To help enrolled providers identify optional software and hardware tools that may support model participation and compliance, CMS will also launch an ACCESS Tools Directory.
Harrison said the model’s expanded access to technology will offer an opportunity for earlier detection and management of risk factors for patients, as well as continuous support through remote monitoring and digital coaching, and more integrated care that includes lifestyle modification, mental health counseling and education. He added that digital technology can play a central role in enabling a closer care relationship between a patient and their provider by allowing a patient to be a more active participant in their care journey.
“The use of digital technology will be important to ACCESS’s success. In the coming years, digital technology and AI have the potential to transform care delivery by facilitating a more data-centered and proactive approach rather than reactive,” Harrison said. “Digital technology can never entirely replace the human aspect of care delivery in certain environments such as in the patient’s home, however, it has the potential to supplement and enhance the care provided. Rather than paying for specific devices or technologies, this model’s monthly outcome-aligned payments are intended to provide organizations with the flexibility to use the tools and technologies that best meet individualized care needs.”
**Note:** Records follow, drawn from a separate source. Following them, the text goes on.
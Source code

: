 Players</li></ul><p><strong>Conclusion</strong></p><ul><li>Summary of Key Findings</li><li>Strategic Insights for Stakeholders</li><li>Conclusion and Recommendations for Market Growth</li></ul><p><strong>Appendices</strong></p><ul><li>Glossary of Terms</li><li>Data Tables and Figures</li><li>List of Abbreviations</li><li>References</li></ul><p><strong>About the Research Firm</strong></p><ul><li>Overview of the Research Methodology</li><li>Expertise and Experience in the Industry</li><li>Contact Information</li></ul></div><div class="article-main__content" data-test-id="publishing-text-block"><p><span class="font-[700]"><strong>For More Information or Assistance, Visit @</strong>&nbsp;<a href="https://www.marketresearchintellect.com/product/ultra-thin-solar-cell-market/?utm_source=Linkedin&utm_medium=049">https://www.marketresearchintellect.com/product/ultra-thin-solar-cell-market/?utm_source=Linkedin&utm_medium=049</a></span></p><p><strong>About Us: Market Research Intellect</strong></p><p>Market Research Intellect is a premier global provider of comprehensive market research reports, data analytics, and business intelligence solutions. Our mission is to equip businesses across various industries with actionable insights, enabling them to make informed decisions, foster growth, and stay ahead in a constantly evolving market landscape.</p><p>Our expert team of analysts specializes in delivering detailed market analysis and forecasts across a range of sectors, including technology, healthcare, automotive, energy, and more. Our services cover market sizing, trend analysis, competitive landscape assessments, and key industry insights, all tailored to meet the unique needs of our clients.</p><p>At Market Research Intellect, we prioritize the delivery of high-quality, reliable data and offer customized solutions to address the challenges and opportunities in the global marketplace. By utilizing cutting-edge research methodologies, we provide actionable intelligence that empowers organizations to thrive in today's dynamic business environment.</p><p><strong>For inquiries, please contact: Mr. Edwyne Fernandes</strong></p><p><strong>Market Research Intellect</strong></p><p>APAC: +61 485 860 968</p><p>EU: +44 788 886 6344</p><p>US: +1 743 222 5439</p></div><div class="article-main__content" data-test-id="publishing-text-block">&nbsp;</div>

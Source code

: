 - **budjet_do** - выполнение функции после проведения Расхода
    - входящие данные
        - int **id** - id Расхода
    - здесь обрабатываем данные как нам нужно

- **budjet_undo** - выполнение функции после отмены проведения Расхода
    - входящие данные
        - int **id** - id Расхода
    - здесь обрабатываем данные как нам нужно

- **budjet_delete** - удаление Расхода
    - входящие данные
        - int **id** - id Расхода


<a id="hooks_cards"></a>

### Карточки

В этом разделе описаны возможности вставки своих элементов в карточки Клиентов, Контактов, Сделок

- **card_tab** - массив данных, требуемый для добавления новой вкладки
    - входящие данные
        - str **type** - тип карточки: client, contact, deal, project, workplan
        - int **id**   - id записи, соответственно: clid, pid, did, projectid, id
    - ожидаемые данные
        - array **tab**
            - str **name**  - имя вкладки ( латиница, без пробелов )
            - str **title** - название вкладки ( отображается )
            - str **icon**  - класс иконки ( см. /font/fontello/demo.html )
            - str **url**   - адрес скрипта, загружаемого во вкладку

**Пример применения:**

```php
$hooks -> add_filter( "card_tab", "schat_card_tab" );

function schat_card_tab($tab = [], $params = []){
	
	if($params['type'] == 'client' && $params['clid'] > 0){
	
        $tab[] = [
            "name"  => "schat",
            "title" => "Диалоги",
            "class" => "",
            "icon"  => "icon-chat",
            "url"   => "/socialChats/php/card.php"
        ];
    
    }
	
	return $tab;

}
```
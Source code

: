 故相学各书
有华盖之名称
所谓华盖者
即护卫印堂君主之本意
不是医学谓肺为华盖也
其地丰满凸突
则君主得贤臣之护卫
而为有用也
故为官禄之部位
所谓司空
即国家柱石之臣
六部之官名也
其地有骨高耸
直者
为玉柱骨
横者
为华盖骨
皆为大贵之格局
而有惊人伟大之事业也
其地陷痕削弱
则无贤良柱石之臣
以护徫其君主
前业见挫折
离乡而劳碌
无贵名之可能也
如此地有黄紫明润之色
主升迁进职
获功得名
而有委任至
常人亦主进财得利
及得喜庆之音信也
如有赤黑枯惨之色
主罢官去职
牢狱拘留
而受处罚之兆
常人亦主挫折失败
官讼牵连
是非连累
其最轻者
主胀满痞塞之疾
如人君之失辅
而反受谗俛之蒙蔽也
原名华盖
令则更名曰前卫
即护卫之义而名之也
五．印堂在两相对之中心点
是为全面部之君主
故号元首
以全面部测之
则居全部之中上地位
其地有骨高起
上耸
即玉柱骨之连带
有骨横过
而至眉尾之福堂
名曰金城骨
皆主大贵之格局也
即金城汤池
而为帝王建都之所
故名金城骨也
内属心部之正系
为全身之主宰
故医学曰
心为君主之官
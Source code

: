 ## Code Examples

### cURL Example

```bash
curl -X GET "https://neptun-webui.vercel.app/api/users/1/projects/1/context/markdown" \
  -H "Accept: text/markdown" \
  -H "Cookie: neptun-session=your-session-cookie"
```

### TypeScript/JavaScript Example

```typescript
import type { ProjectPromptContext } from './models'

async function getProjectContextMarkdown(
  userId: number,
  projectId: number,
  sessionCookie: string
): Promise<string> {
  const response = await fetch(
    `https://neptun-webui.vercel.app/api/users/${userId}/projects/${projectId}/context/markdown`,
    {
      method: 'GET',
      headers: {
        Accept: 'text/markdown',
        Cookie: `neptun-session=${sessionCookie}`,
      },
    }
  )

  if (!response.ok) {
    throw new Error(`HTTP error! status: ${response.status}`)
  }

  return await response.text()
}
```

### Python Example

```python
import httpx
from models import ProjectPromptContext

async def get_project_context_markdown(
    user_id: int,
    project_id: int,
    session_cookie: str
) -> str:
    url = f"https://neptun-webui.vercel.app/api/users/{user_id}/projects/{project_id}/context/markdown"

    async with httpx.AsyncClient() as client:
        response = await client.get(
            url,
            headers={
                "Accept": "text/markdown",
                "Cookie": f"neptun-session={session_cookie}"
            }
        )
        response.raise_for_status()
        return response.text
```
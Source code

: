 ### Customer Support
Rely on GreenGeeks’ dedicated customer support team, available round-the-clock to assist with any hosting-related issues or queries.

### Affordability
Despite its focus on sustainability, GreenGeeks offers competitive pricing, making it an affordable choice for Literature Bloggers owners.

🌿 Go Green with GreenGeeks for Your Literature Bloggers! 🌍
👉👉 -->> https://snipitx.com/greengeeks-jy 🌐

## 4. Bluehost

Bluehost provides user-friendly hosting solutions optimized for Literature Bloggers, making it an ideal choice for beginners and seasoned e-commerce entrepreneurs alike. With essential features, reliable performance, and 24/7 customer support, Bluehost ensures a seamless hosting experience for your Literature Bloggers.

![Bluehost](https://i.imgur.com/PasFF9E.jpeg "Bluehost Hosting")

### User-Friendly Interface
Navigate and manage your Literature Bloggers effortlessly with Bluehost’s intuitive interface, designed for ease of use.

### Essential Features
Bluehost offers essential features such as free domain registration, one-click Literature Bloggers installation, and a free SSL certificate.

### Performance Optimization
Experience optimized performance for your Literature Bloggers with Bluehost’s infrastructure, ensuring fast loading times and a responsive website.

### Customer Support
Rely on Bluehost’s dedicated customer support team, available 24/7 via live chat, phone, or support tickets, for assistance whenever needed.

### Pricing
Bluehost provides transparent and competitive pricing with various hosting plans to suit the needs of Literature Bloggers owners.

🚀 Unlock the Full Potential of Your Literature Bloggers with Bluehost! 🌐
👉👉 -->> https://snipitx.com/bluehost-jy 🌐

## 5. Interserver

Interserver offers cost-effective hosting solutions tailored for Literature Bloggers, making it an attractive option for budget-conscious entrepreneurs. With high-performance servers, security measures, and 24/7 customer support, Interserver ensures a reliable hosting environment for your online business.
McChesney said another flexible component of the ACCESS model is the option for participating organizations to waive cost sharing for outcome-aligned payments, which will encourage beneficiary participation and reduce financial burdens for patients.
“Beneficiary cost-sharing is widely seen as the leading barrier for patient participation in care management and monitoring services,” McChesney said.
Once ACCESS launches, Harrison said CMS will expect participants to deliver integrated, technology-supported care across the conditions they manage. These services may include clinical consultations, chronic disease management, lifestyle and behavioral counseling, therapy and counseling, patient education, medication management, diagnostic imaging and use of FDA-authorized devices to meet patient needs. He said that participants will be able to provide care in a manner that best meets patient needs, either in-person, virtually, or both, along with other appropriate methods to manage patient conditions.
“Overall, this model was important for CMS to develop. [It] brings much needed attention on innovative solutions to support the 6-in-10 Americans living with chronic illness,” McChesney said. “Integration of tech companies into care management; aligning the patient’s primary care provider (or other referring clinician) with the participating provider and a tech platform could offer unique findings and insights.”
Harrison is also optimistic about the possibilities with ACCESS.
“With this model, there appears to be a real opportunity to leverage technology in ways that have never before been possible,” he said. “Digital technologies, such as telehealth, remote patient monitoring and other technological innovations, can benefit patients by empowering them to be more active participants in their health, while allowing clinicians to intervene early and better manage chronic conditions.”